▸ REQUIRED WORK: Only the lines from the beginning of the data through the one with "- Problem: Follow" belong in the answer, each retyped exactly, with pictures left out.

MATERIAL TO PROCESS below:

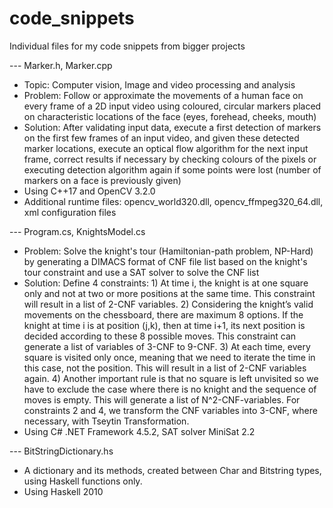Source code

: # code_snippets
Individual files for my code snippets from bigger projects

--- Marker.h, Marker.cpp
- Topic: Computer vision, Image and video processing and analysis
- Problem: Follow or approximate the movements of a human face on every frame of a 2D input video using coloured, circular markers placed on characteristic locations of the face (eyes, forehead, cheeks, mouth)
- Solution: After validating input data, execute a first detection of markers on the first few frames of an input video, and given these detected marker locations, execute an optical flow algorithm for the next input frame, correct results if necessary by checking colours of the pixels or executing detection algorithm again if some points were lost (number of markers on a face is previously given)
- Using C++17 and OpenCV 3.2.0
- Additional runtime files: opencv_world320.dll, opencv_ffmpeg320_64.dll, xml configuration files


--- Program.cs, KnightsModel.cs
- Problem: Solve the knight's tour (Hamiltonian-path problem, NP-Hard) by generating a DIMACS format of CNF file list based on the knight's tour constraint and use a SAT solver to solve the CNF list
- Solution: Define 4 constraints: 1) At time i, the knight is at one square only and not at two or more positions at the same time. This constraint will result in a list of 2-CNF variables.   2) Considering the knight’s valid movements on the chessboard, there are maximum 8 options. If the knight at time i is at position (j,k), then at time i+1, its next position is decided according to these 8 possible moves. This constraint can generate a list of variables of 3-CNF to 9-CNF.   3) At each time, every square is visited only once, meaning that we need to iterate the time in this case, not the position. This will result in a list of 2-CNF variables again.   4) Another important rule is that no square is left unvisited so we have to exclude the case where there is no knight and the sequence of moves is empty. This will generate a list of N^2-CNF-variables. For constraints 2 and 4, we transform the CNF variables into 3-CNF, where necessary, with Tseytin Transformation.
- Using C# .NET Framework 4.5.2, SAT solver MiniSat 2.2


--- BitStringDictionary.hs
- A dictionary and its methods, created between Char and Bitstring types, using Haskell functions only.
- Using Haskell 2010

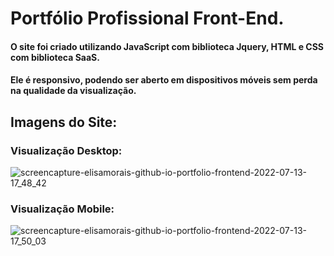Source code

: # Portfólio Profissional Front-End.

#### O site foi criado utilizando JavaScript com biblioteca Jquery, HTML e CSS com biblioteca SaaS. 
#### Ele é responsivo, podendo ser aberto em dispositivos móveis sem perda na qualidade da visualização.

## Imagens do Site:

### Visualização Desktop:

![screencapture-elisamorais-github-io-portfolio-frontend-2022-07-13-17_48_42](https://user-images.githubusercontent.com/87885921/178831650-43241e26-8c85-49a5-98d9-11a7f252177b.png)

### Visualização Mobile:

![screencapture-elisamorais-github-io-portfolio-frontend-2022-07-13-17_50_03](https://user-images.githubusercontent.com/87885921/178831917-cd0ab1ee-37ae-46cd-b32d-7fa9bbf1207e.png)
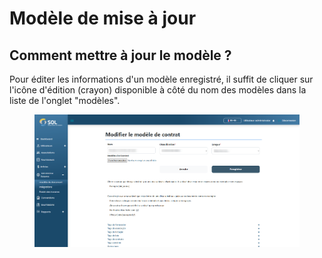 # Modèle de mise à jour

## Comment mettre à jour le modèle ?&#x20;

Pour éditer les informations d'un modèle enregistré, il suffit de cliquer sur l'icône d'édition (crayon) disponible à côté du nom des modèles dans la liste de l'onglet "modèles".

<figure><img src="../../../../.gitbook/assets/mod-contrato-upd.png" alt=""><figcaption></figcaption></figure>
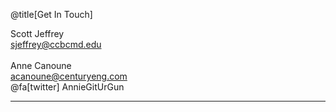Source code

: <div class="slide-bg-style-left"></div><div class="slide-bg-style-right"></div>

@title[Get In Touch]

Scott Jeffrey <br/>
sjeffrey@ccbcmd.edu
<br/><br/>
Anne Canoune <br/>
acanoune@centuryeng.com <br/>
@fa[twitter] AnnieGitUrGun

---
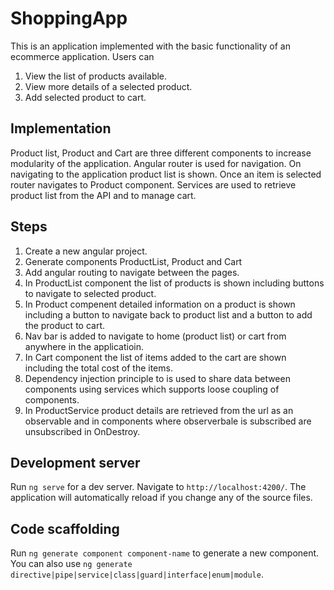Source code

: # ShoppingApp

This is an application implemented with the basic functionality of an ecommerce application. Users can 
1. View the list of products available.
2. View more details of a selected product.
3. Add selected product to cart.

## Implementation

Product list, Product and Cart are three different components to increase modularity of the application. Angular router is used for navigation.
On navigating to the application product list is shown. 
Once an item is selected router navigates to Product component.
Services are used to retrieve product list from the API and to manage cart.


## Steps
1. Create a new angular project.
2. Generate components ProductList, Product and Cart
3. Add angular routing to navigate between the pages.
4. In ProductList component the list of products is shown including buttons to navigate to selected product.
5. In Product compenent detailed information on a product is shown including a button to navigate back to product list and a button to add the product to cart.
6. Nav bar is added to navigate to home (product list) or cart from anywhere in the applicatioin.
7. In Cart component the list of items added to the cart are shown including the total cost of the items.
8. Dependency injection principle to is used to share data between components using services which supports loose coupling of components.
9. In ProductService product details are retrieved from the url as an observable and in components where observerbale is subscribed are unsubscribed in OnDestroy.

## Development server

Run `ng serve` for a dev server. Navigate to `http://localhost:4200/`. The application will automatically reload if you change any of the source files.

## Code scaffolding

Run `ng generate component component-name` to generate a new component. You can also use `ng generate directive|pipe|service|class|guard|interface|enum|module`.
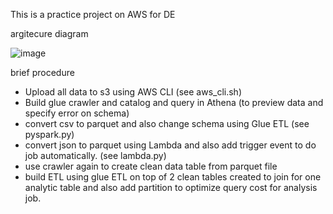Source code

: This is a practice project on AWS for DE

argitecure diagram

![image](https://github.com/Chutchanan/AWS_DE_2/assets/134831110/f6927e6a-5a5f-4b98-835a-f701f9751de0)


brief procedure
- Upload all data to s3 using AWS CLI (see aws_cli.sh)
- Build glue crawler and catalog and query in Athena (to preview data and specify error on schema)
- convert csv to parquet and also change schema using Glue ETL (see pyspark.py)
- convert json to parquet using Lambda and also add trigger event to do job automatically. (see lambda.py)
- use crawler again to create clean data table from parquet file
- build ETL using glue ETL on top of 2 clean tables created to join for one analytic table and also add partition to optimize query cost for analysis job.
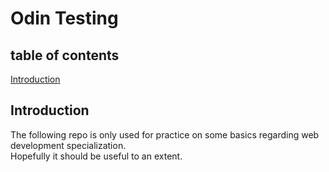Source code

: # Odin Testing

## table of contents

[Introduction](#introduction)

## Introduction

The following repo is only used for practice on some basics regarding web development specialization.  
Hopefully it should be useful to an extent.
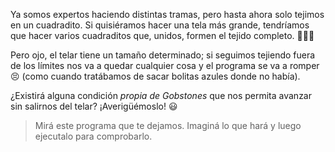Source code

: <gs-attire attire-url="https://raw.githubusercontent.com/MumukiProject/mumuki-guia-gobstones-repeticion-condicional-ii-kids/master/assets/attires/config_1538410692480.json"></gs-attire>

<gs-toolbox toolbox-url="https://raw.githubusercontent.com/MumukiProject/mumuki-guia-gobstones-repeticion-condicional-ii-kids/master/assets/toolbox.xml">
</gs-toolbox>

Ya somos expertos haciendo distintas tramas, pero hasta ahora solo tejimos en un cuadradito. Si quisiéramos hacer una tela más grande, tendríamos que hacer varios cuadraditos que, unidos, formen el tejido completo. :black_square_button::white_square_button::black_square_button:

Pero ojo, el telar tiene un tamaño determinado; si seguimos tejiendo fuera de los límites nos va a quedar cualquier cosa y el programa se va a romper :persevere: (como cuando tratábamos de sacar bolitas azules donde no había). 

¿Existirá alguna condición _propia de Gobstones_ que nos permita avanzar sin salirnos del telar? ¡Averigüémoslo! :smiley:

> Mirá este programa que te dejamos. Imaginá lo que hará y luego ejecutalo para comprobarlo.
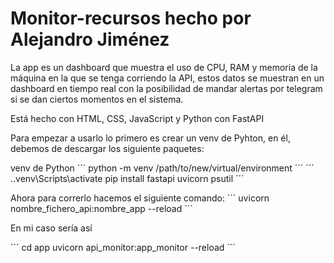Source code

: # Monitor-recursos hecho por Alejandro Jiménez
La app es un dashboard que muestra el uso de CPU, RAM y memoria de la máquina en la que se tenga corriendo la API, estos datos se muestran en un dashboard en tiempo real con la posibilidad de mandar alertas por telegram si se dan ciertos momentos en el sistema.

Está hecho con HTML, CSS, JavaScript y Python con FastAPI


Para empezar a usarlo lo primero es crear un venv de Pyhton, en él, debemos de descargar los siguiente paquetes:

venv de Python
´´´
python -m venv /path/to/new/virtual/environment
´´´
´´´
.\.venv\Scripts\activate
pip install fastapi uvicorn psutil
´´´

Ahora para correrlo hacemos el siguiente comando:
´´´
uvicorn nombre_fichero_api:nombre_app --reload
´´´

En mi caso sería así 

´´´
cd app
uvicorn api_monitor:app_monitor --reload
´´´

End of MATERIAL TO PROCESS.

▸ OUTPUT OF THE TASK:
Source code

: # code_snippets
Individual files for my code snippets from bigger projects

--- Marker.h, Marker.cpp
- Topic: Computer vision, Image and video processing and analysis
- Problem: Follow or approximate the movements of a human face on every frame of a 2D input video using coloured, circular markers placed on characteristic locations of the face (eyes, forehead, cheeks, mouth)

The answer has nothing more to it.